F32 grinds to a halt, slowly, usually when away, every 3-4 days

Since just before the upgrade to F32, my system has been behaving oddly. It doesn’t just hang or crash, but after I’ve been using it for several days, and usually while I’m away, which is less than 50% of the time these days, parts of the system start to disappear.

The first thing I usually notice is that BOINC isn’t running. But, sometimes that’s not the first to, but usually. The next thing to fail is the lockscreen. Sometimes the montior will not wake, but when it does I can interact but unlock fails. Then I try to login via SSH. Sometimes I cannot, no reply, but sometimes I can or it authenticates but hangs starting the shell. It seems like many subsystems are still functioning, though; no disk errors are reported after reset and sometimes I can initia a shutdown by hitting the power button, although that has never finished successfully. SysReq sometimes will show a message on the console saying SysReq is disabled.

So, it’s just some things that fail, not the whole system. And what is really weird is that there are no errors recorded. That would make sense if it was a crash or reset, but it’s not. Some other messages, like CRON, are recorded, at least for a while, but the journal seems to be one of the first casualties, too.

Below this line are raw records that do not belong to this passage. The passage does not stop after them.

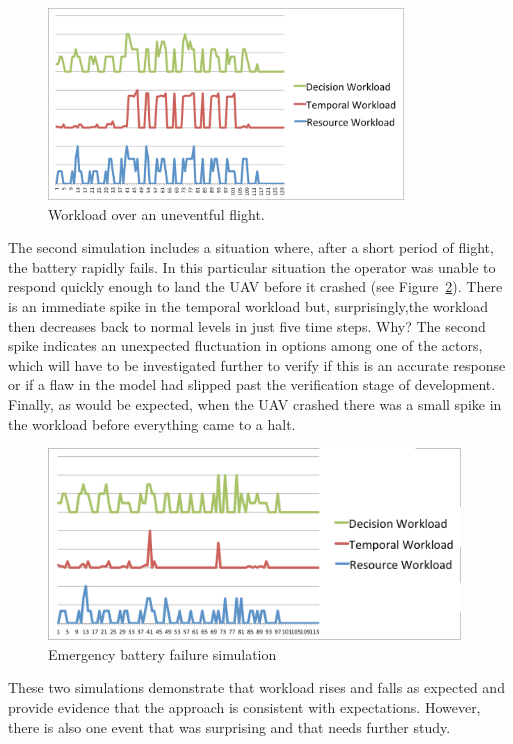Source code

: \begin{figure}[h]
\center
\setlength{\abovecaptionskip}{1mm}
\setlength{\belowcaptionskip}{1mm}
\setlength{\textfloatsep}{1mm}
\setlength{\floatsep}{1mm}
\includegraphics[height=2in]{WorkloadTargetSightingLabeled.png}
\caption{Workload over an uneventful flight.}
\label{fig:WorkloadSim1}
\end{figure}

The second simulation includes a situation where, after a short period of flight, the battery rapidly fails. In this particular situation the operator was unable to respond quickly enough to land the UAV before it crashed (see Figure~\ref{fig:WorkloadSim2}). There is an immediate spike in the temporal workload but, surprisingly,the workload then decreases back to normal levels in just five time steps. {\sc Why?} The second spike indicates an unexpected fluctuation in options among one of the actors, which will have to be investigated further to verify if this is an accurate response or if a flaw in the model had slipped past the verification stage of development. Finally, as would be expected, when the UAV crashed there was a small spike in the workload before everything came to a halt. 

\begin{figure}[h]
\center
\setlength{\abovecaptionskip}{1mm}
\setlength{\belowcaptionskip}{1mm}
\setlength{\textfloatsep}{1mm}
\setlength{\floatsep}{1mm}
\includegraphics[height=2in]{WorkloadCrashedLabeled.png}
\caption{Emergency battery failure simulation}
\label{fig:WorkloadSim2}
\end{figure}

These two simulations demonstrate that workload rises and falls as expected and provide evidence that the approach is consistent with expectations.  However, there is also one event that was surprising and that needs further study.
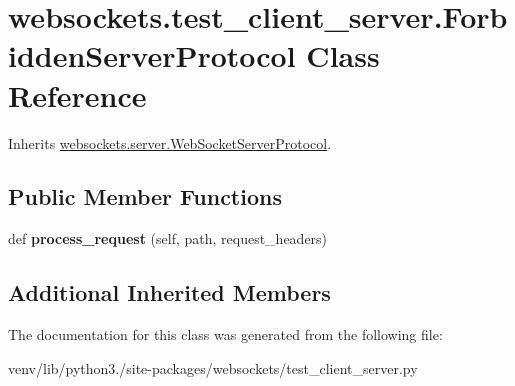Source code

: \hypertarget{classwebsockets_1_1test__client__server_1_1_forbidden_server_protocol}{}\section{websockets.\+test\+\_\+client\+\_\+server.\+Forbidden\+Server\+Protocol Class Reference}
\label{classwebsockets_1_1test__client__server_1_1_forbidden_server_protocol}


Inherits \hyperlink{classwebsockets_1_1server_1_1_web_socket_server_protocol}{websockets.\+server.\+Web\+Socket\+Server\+Protocol}.

\subsection*{Public Member Functions}
\begin{DoxyCompactItemize}
\item 
\mbox{\label{classwebsockets_1_1test__client__server_1_1_forbidden_server_protocol_aeb0ee80f3287d16da6f9825284ed760d}} 
def {\bfseries process\+\_\+request} (self, path, request\+\_\+headers)
\end{DoxyCompactItemize}
\subsection*{Additional Inherited Members}


The documentation for this class was generated from the following file\+:\begin{DoxyCompactItemize}
\item 
venv/lib/python3./site-\/packages/websockets/test\+\_\+client\+\_\+server.\+py\end{DoxyCompactItemize}
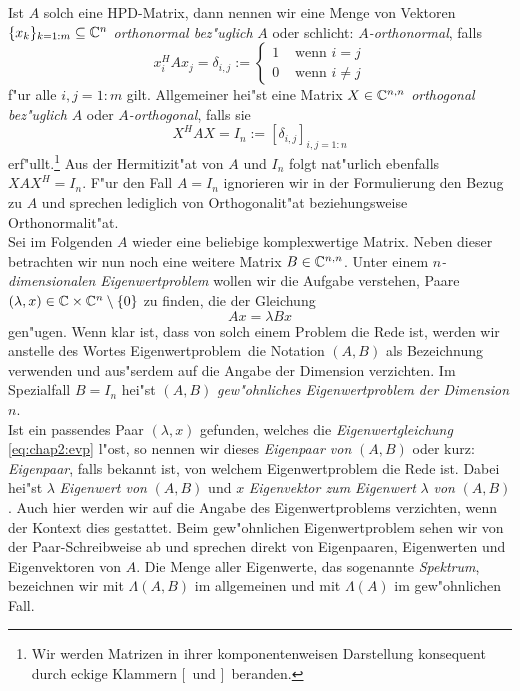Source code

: Ist $A$ solch eine HPD-Matrix,
dann nennen wir eine Menge von Vektoren $\{x_k\}_{k=1:m}\subseteq\mathbb{C}^n$ \emph{orthonormal
bez"uglich} $A$ oder schlicht: \emph{$A$-orthonormal}, falls
\[
x_i^H A x_j = \delta_{i,j} := \begin{cases}
1 & \text{ wenn } i=j \\
0 & \text{ wenn } i\neq j
\end{cases}
\]
f"ur alle $i,j = 1:m$ gilt. Allgemeiner hei"st eine Matrix $X\in\mathbb{C}^{n,n}$ \emph{orthogonal bez"uglich} $A$ oder \emph{$A$-orthogonal}, falls sie
\[
X^H A X = I_n := [\delta_{i,j}]_{i,j=1:n}
\]
erf"ullt.\footnote{Wir werden Matrizen in ihrer komponentenweisen Darstellung konsequent durch eckige Klammern \glqq$[$\grqq\ und \glqq$]$\grqq\ beranden.} Aus der Hermitizit"at von $A$ und $I_n$ folgt nat"urlich ebenfalls $XAX^H = I_n$. F"ur den Fall $A=I_n$ ignorieren wir in der Formulierung den Bezug zu $A$ und sprechen lediglich von Orthogonalit"at beziehungsweise Orthonormalit"at.\\

Sei im Folgenden $A$ wieder eine beliebige komplexwertige Matrix. Neben dieser betrachten wir nun noch eine weitere Matrix $B\in\mathbb{C}^{n,n}$.
Unter einem \emph{$n$-dimensionalen Eigenwertproblem} wollen wir die Aufgabe verstehen, Paare $(\lambda,x)\in\mathbb{C}\times\mathbb{C}^n \setminus\{0\}$ zu finden, die der Gleichung
\begin{equation}\label{eq:chap2:evp}
Ax = \lambda Bx
\end{equation}
gen"ugen. Wenn klar ist, dass von solch einem Problem die Rede ist, werden wir anstelle des Wortes \glqq Eigenwertproblem\grqq\ die Notation $(A,B)$ als Bezeichnung verwenden und aus"serdem auf die Angabe der Dimension verzichten. Im Spezialfall $B=I_n$
hei"st $(A,B)$ \emph{gew"ohnliches Eigenwertproblem der Dimension $n$}.\\

Ist ein passendes Paar $(\lambda,x)$ gefunden, welches die \emph{Eigenwertgleichung} \eqref{eq:chap2:evp} l"ost, so nennen wir dieses \emph{Eigenpaar von} $(A,B)$ oder kurz: \emph{Eigenpaar}, falls bekannt ist, von welchem Eigenwertproblem die Rede ist.
Dabei hei"st $\lambda$ \emph{Eigenwert von} $(A,B)$ und $x$ \emph{Eigenvektor zum Eigenwert} $\lambda$ \emph{von} $(A,B)$. Auch hier werden wir auf die Angabe des Eigenwertproblems verzichten, wenn der Kontext dies gestattet.
Beim gew"ohnlichen Eigenwertproblem sehen wir von der Paar-Schreibweise ab und sprechen direkt von Eigenpaaren, Eigenwerten und Eigenvektoren von $A$.
Die Menge aller Eigenwerte, das sogenannte \emph{Spektrum}, bezeichnen wir mit $\Lambda(A,B)$ im allgemeinen und mit $\Lambda(A)$ im gew"ohnlichen Fall.\\

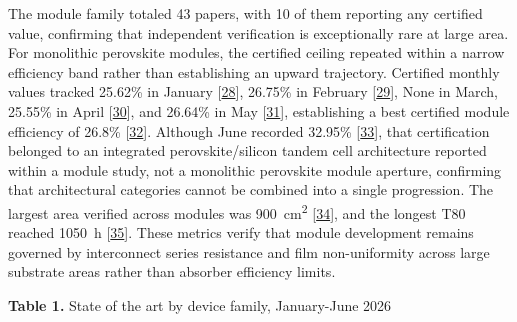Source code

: \documentclass[
  11pt,
]{article}
\begin{document}
The module family totaled 43 papers, with 10 of them reporting any
certified value, confirming that independent verification is
exceptionally rare at large area. For monolithic perovskite modules, the
certified ceiling repeated within a narrow efficiency band rather than
establishing an upward trajectory. Certified monthly values tracked
25.62\% in January
{[}\href{https://doi.org/10.1038/s41467-025-68231-0}{28}{]}, 26.75\% in
February {[}\href{https://doi.org/10.1002/anie.202525815}{29}{]}, None
in March, 25.55\% in April
{[}\href{https://doi.org/10.1126/sciadv.aec3238}{30}{]}, and 26.64\% in
May {[}\href{https://doi.org/10.1002/adma.73286}{31}{]}, establishing a
best certified module efficiency of 26.8\%
{[}\href{https://doi.org/10.1002/adma.73855}{32}{]}. Although June
recorded 32.95\%
{[}\href{https://doi.org/10.1038/s41467-026-73276-w}{33}{]}, that
certification belonged to an integrated perovskite/silicon tandem cell
architecture reported within a module study, not a monolithic perovskite
module aperture, confirming that architectural categories cannot be
combined into a single progression. The largest area verified across
modules was \qty{900}{\centi\meter\squared}
{[}\href{https://doi.org/10.1002/adfm.202532205}{34}{]}, and the longest
T80 reached \qty{1050}{\hour}
{[}\href{https://doi.org/10.1007/s40820-025-02058-8}{35}{]}. These
metrics verify that module development remains governed by interconnect
series resistance and film non-uniformity across large substrate areas
rather than absorber efficiency limits.

\textbf{Table 1.} State of the art by device family, January-June 2026
\end{document}
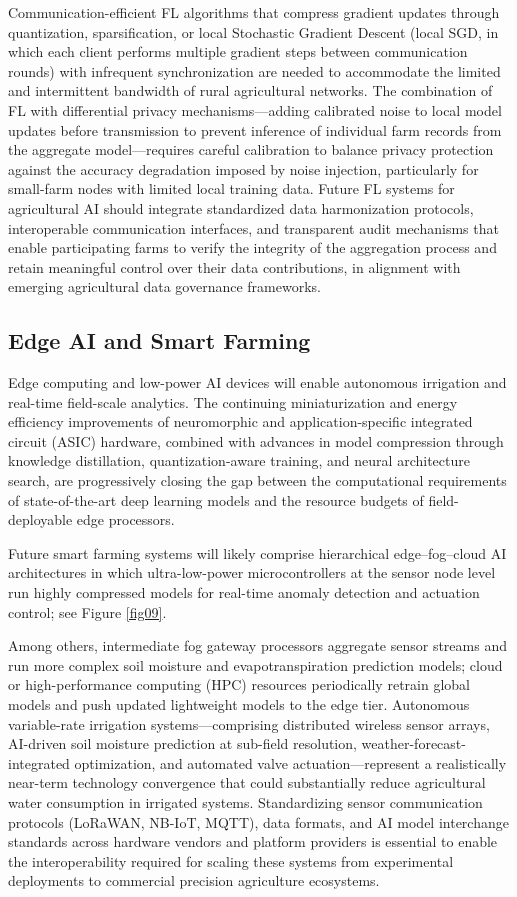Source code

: \documentclass[land,review,accept,pdftex,oneauthor]{Definitions/mdpi}
\begin{document}
Communication-efficient FL algorithms that compress gradient updates through quantization, sparsification, or {local Stochastic Gradient Descent (local SGD, in which each client performs multiple gradient steps between communication rounds)} with infrequent synchronization are needed to accommodate the limited and intermittent bandwidth of rural agricultural networks. The combination of FL with differential privacy mechanisms---adding calibrated noise to local model updates before transmission to prevent inference of individual farm records from the aggregate model---requires careful calibration to balance privacy protection against the accuracy degradation imposed by noise injection, particularly for small-farm nodes with limited local training data. Future FL systems for agricultural AI should integrate standardized data harmonization protocols, interoperable communication interfaces, and transparent audit mechanisms that enable participating farms to verify the integrity of the aggregation process and retain meaningful control over their data contributions, in alignment with emerging agricultural data governance frameworks.

\subsection{Edge AI and Smart Farming}

Edge computing and low-power AI devices will enable autonomous irrigation and real-time field-scale analytics. The continuing miniaturization and energy efficiency improvements of neuromorphic and application-specific integrated circuit (ASIC) hardware, combined with advances in model compression through knowledge distillation, quantization-aware training, and neural architecture search, are progressively closing the gap between the computational requirements of state-of-the-art deep learning models and the resource budgets of field-deployable edge processors. 

Future smart farming systems will likely comprise hierarchical edge--fog--cloud AI architectures in which ultra-low-power microcontrollers at the sensor node level run highly compressed models for real-time anomaly detection and actuation control; see Figure \ref{fig09}.


Among others, intermediate fog gateway processors aggregate sensor streams and run more complex soil moisture and evapotranspiration prediction models; cloud or {high-performance computing (}HPC{)} resources periodically retrain global models and push updated lightweight models to the edge tier. Autonomous variable-rate irrigation systems---comprising distributed wireless sensor arrays, AI-driven soil moisture prediction at sub-field resolution, weather-forecast-integrated optimization, and automated valve actuation---represent a realistically near-term technology convergence that could substantially reduce agricultural water consumption in irrigated systems. Standardizing sensor communication protocols (LoRaWAN, NB-IoT, MQTT), data formats, and AI model interchange standards across hardware vendors and platform providers is essential to enable the interoperability required for scaling these systems from experimental deployments to commercial precision agriculture ecosystems.
\end{document}
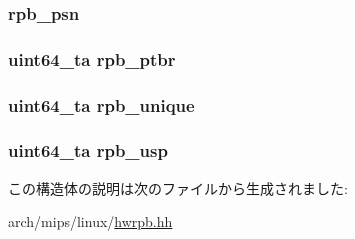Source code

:\label{structLinux_1_1pcb__struct_a40e22c605b327545d8d85f26c35d6a65}
\hypertarget{structLinux_1_1pcb__struct_abaed7481c678c94351f02c3eb258d776}{
\subsubsection[{rpb\_\-psn}]{ rpb\_\-psn}}
\label{structLinux_1_1pcb__struct_abaed7481c678c94351f02c3eb258d776}
\hypertarget{structLinux_1_1pcb__struct_a427d9bed92f47bb2299658856647a707}{
\subsubsection[{rpb\_\-ptbr}]{\setlength{\rightskip}{0pt plus 5cm}uint64\_\-ta rpb\_\-ptbr}}
\label{structLinux_1_1pcb__struct_a427d9bed92f47bb2299658856647a707}
\hypertarget{structLinux_1_1pcb__struct_aa3078038e064384816ca56e2c5682fcc}{
\subsubsection[{rpb\_\-unique}]{\setlength{\rightskip}{0pt plus 5cm}uint64\_\-ta rpb\_\-unique}}
\label{structLinux_1_1pcb__struct_aa3078038e064384816ca56e2c5682fcc}
\hypertarget{structLinux_1_1pcb__struct_aba4e265000058830dea16c4d418225ed}{
\subsubsection[{rpb\_\-usp}]{\setlength{\rightskip}{0pt plus 5cm}uint64\_\-ta rpb\_\-usp}}
\label{structLinux_1_1pcb__struct_aba4e265000058830dea16c4d418225ed}


この構造体の説明は次のファイルから生成されました:\begin{DoxyCompactItemize}
\item 
arch/mips/linux/\hyperlink{hwrpb_8hh}{hwrpb.hh}\end{DoxyCompactItemize}
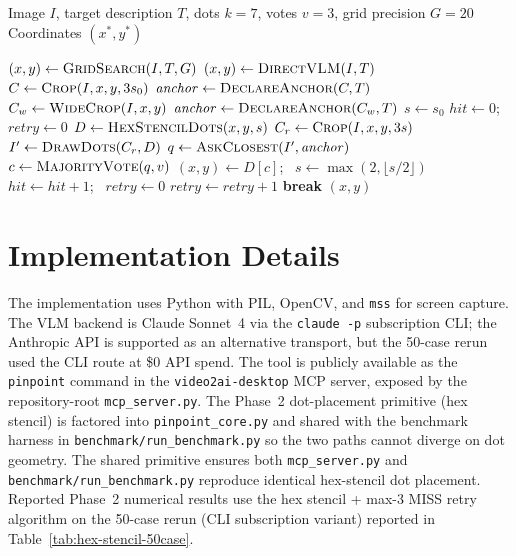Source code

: \documentclass[sigconf,nonacm]{acmart}
\begin{document}
\begin{algorithm}[t]
\caption{Monte Carlo Pinpoint}
\label{alg:pinpoint}
\begin{algorithmic}[1]
\Require Image $I$, target description $T$, dots $k{=}7$,
  votes $v{=}3$, grid precision $G{=}20$
\Ensure Coordinates $(x^*, y^*)$

\State $(x, y) \gets \textsc{GridSearch}(I, T, G)$
  \State $(x, y) \gets \textsc{DirectVLM}(I, T)$
\EndIf
\State $C \gets \textsc{Crop}(I, x, y, 3 s_0)$
\State $\mathit{anchor} \gets \textsc{DeclareAnchor}(C, T)$
  \State $C_w \gets \textsc{WideCrop}(I, x, y)$
  \State $\mathit{anchor} \gets \textsc{DeclareAnchor}(C_w, T)$
\EndIf
\State $s \gets s_0$ 
\State $\mathit{hit} \gets 0$;~ $\mathit{retry} \gets 0$
  \State $D \gets \textsc{HexStencilDots}(x, y, s)$
  \State $C_r \gets \textsc{Crop}(I, x, y, 3s)$
  \State $I' \gets \textsc{DrawDots}(C_r, D)$
  \State $q \gets \textsc{AskClosest}(I', \mathit{anchor})$
  \State $c \gets \textsc{MajorityVote}(q, v)$
   
    \State $(x, y) \gets D[c]$;~
      $s \gets \max(2, \lfloor s / 2 \rfloor)$
    \State $\mathit{hit} \gets \mathit{hit} + 1$;~ $\mathit{retry} \gets 0$
  \Else{} 
    \State $\mathit{retry} \gets \mathit{retry} + 1$
      \State \textbf{break} 
    \EndIf
  \EndIf
\EndWhile
\State \Return $(x, y)$
\end{algorithmic}
\end{algorithm}

\section{Implementation Details}

The implementation uses Python with PIL, OpenCV, and \texttt{mss} for
screen capture.  The VLM backend is Claude Sonnet~4 via the
\texttt{claude -p} subscription CLI; the Anthropic API is
supported as an alternative transport, but the 50-case rerun used
the CLI route at \$0 API spend.  The tool is publicly available as
the \texttt{pinpoint} command
in the \texttt{video2ai-desktop} MCP server, exposed by the
repository-root \texttt{mcp\_server.py}.  The Phase~2 dot-placement
primitive (hex stencil) is factored into \texttt{pinpoint\_core.py}
and shared with the benchmark harness in
\texttt{benchmark/run\_benchmark.py} so the two paths cannot diverge
on dot geometry.  The shared primitive ensures both
\texttt{mcp\_server.py} and \texttt{benchmark/run\_benchmark.py}
reproduce identical hex-stencil dot placement.  Reported Phase~2
numerical results use the hex stencil + max-3 MISS retry algorithm
on the 50-case rerun (CLI subscription variant) reported in
Table~\ref{tab:hex-stencil-50case}.
\end{document}
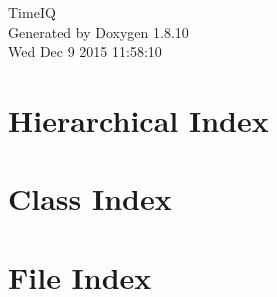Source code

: \documentclass[twoside]{book}
\newcommand{\+}{\discretionary{\mbox{\scriptsize$\hookleftarrow$}}{}{}}
\newcommand{\clearemptydoublepage}{%
  \newpage{\pagestyle{empty}\cleardoublepage}%
}
\begin{document}
\hypersetup{pageanchor=false,
             bookmarks=true,
             bookmarksnumbered=true,
             pdfencoding=unicode
            }
\begin{titlepage}
\vspace*{7cm}
\begin{center}%
{\Large Time\+I\+Q }\\
\vspace*{1cm}
{\large Generated by Doxygen 1.8.10}\\
\vspace*{0.5cm}
{\small Wed Dec 9 2015 11:58:10}\\
\end{center}
\end{titlepage}
\clearemptydoublepage
\tableofcontents
\clearemptydoublepage
{}
\hypersetup{pageanchor=true}

\chapter{Hierarchical Index}

\chapter{Class Index}

\chapter{File Index}

\end{document}

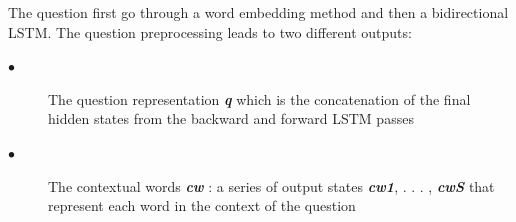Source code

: The question first go through a word embedding method and then a bidirectional LSTM.
The question preprocessing leads to two different outputs:

\begin{description}
	\item[$\bullet$] The question representation \textbf{\textit{q}} which is the concatenation of the final hidden states from the backward and forward LSTM passes
	\item[$\bullet$] The contextual words \textbf{\textit{cw}} : a series of output states \textbf{\textit{cw1}}, . . . , \textbf{\textit{cwS}} that represent each word in the context of the question
\end{description}




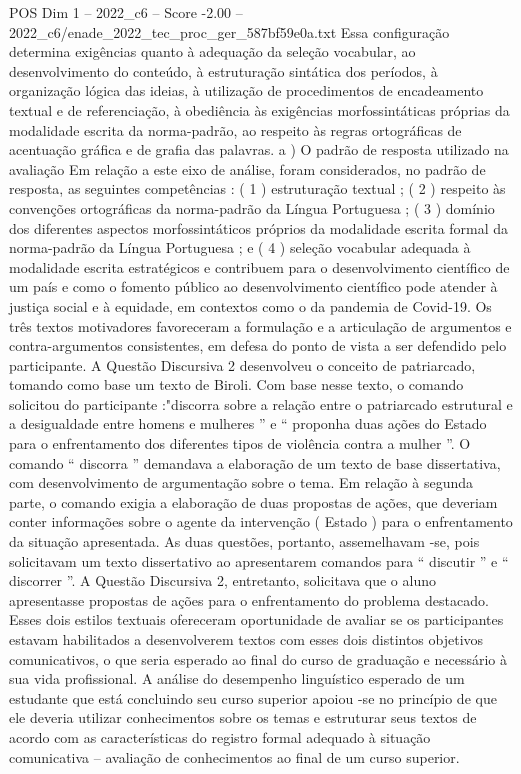 \begin{textsample}{POS Dim 1 – 2022\_c6 – Score -2.00 – 2022\_c6/enade\_2022\_tec\_proc\_ger\_587bf59e0a.txt}
Essa configuração determina exigências quanto à adequação da seleção vocabular, ao desenvolvimento do conteúdo, à estruturação sintática dos períodos, à organização lógica das ideias, à utilização de procedimentos de encadeamento textual e de referenciação, à obediência às exigências morfossintáticas próprias da modalidade escrita da norma-padrão, ao respeito às regras ortográficas de acentuação gráfica e de grafia das palavras. a ) O padrão de resposta utilizado na avaliação Em relação a este eixo de análise, foram considerados, no padrão de resposta, as seguintes competências : ( 1 ) estruturação textual ; ( 2 ) respeito às convenções ortográficas da norma-padrão da Língua Portuguesa ; ( 3 ) domínio dos diferentes aspectos morfossintáticos próprios da modalidade escrita formal da norma-padrão da Língua Portuguesa ; e ( 4 ) seleção vocabular adequada à modalidade escrita estratégicos e contribuem para o desenvolvimento científico de um país e como o fomento público ao desenvolvimento científico pode atender à justiça social e à equidade, em contextos como o da pandemia de Covid-19.
Os três textos motivadores favoreceram a formulação e a articulação de argumentos e contra-argumentos consistentes, em defesa do ponto de vista a ser defendido pelo participante.
A Questão Discursiva 2 desenvolveu o conceito de patriarcado, tomando como base um texto de Biroli.
Com base nesse texto, o comando solicitou do participante :"discorra sobre a relação entre o patriarcado estrutural e a desigualdade entre homens e mulheres ” e “ proponha duas ações do Estado para o enfrentamento dos diferentes tipos de violência contra a mulher ”.
O comando “ discorra ” demandava a elaboração de um texto de base dissertativa, com desenvolvimento de argumentação sobre o tema.
Em relação à segunda parte, o comando exigia a elaboração de duas propostas de ações, que deveriam conter informações sobre o agente da intervenção ( Estado ) para o enfrentamento da situação apresentada.
As duas questões, portanto, assemelhavam -se, pois solicitavam um texto dissertativo ao apresentarem comandos para “ discutir ” e “ discorrer ”.
A Questão Discursiva 2, entretanto, solicitava que o aluno apresentasse propostas de ações para o enfrentamento do problema destacado.
Esses dois estilos textuais ofereceram oportunidade de avaliar se os participantes estavam habilitados a desenvolverem textos com esses dois distintos objetivos comunicativos, o que seria esperado ao final do curso de graduação e necessário à sua vida profissional.
A análise do desempenho linguístico esperado de um estudante que está concluindo seu curso superior apoiou -se no princípio de que ele deveria utilizar conhecimentos sobre os temas e estruturar seus textos de acordo com as características do registro formal adequado à situação comunicativa – avaliação de conhecimentos ao final de um curso superior.

\end{textsample}
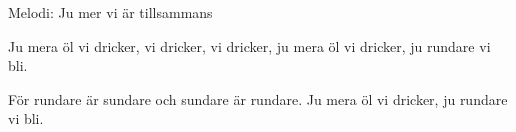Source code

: \begin{song}

\begin{songmeta}
Melodi: Ju mer vi är tillsammans
\end{songmeta}

\begin{songtext}
Ju mera öl vi dricker,
vi dricker, vi dricker,
ju mera öl vi dricker,
ju rundare vi bli.

För rundare är sundare
och sundare är rundare.
Ju mera öl vi dricker,
ju rundare vi bli.
\end{songtext}
\end{song}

I’ve tried replacing all the memory and GPU. I also have been upgrading kernels, trying testing kernels and even a copr with newer kernels from upstream. The problem persists. It seems a little like hardware, but also not. For one thing, my hardware is pretty new. Also, the hardware is no more stressed when the problem occurs; it runs fine for several days. That’s unusual for a hardware thing, not to say that I haven’t see things like that before.

I ran memtester for several loops, but I haven’t tried memtest86. Someone mentioned the memory controller, and I have all new memory modules, so it is not a particular spot of memory that is bad. Do you think memtester was a good test or should I still try memtest86?

Here is my boot log: https://paste.centos.org/view/afee842c

One thing we can eliminate is the system upgrade, because this started before it happened. My first thought is that something is either running you out of RAM, or eating up all of your diskspace. As a start, please run these two commands in a terminal and post the results here:

free -h
df

This will give me something to work on and maybe find a solution for you.

Thanks for your help!

Agreed, F32 is probably not a significant factor. I upgraded hoping it would help, but it didn’t.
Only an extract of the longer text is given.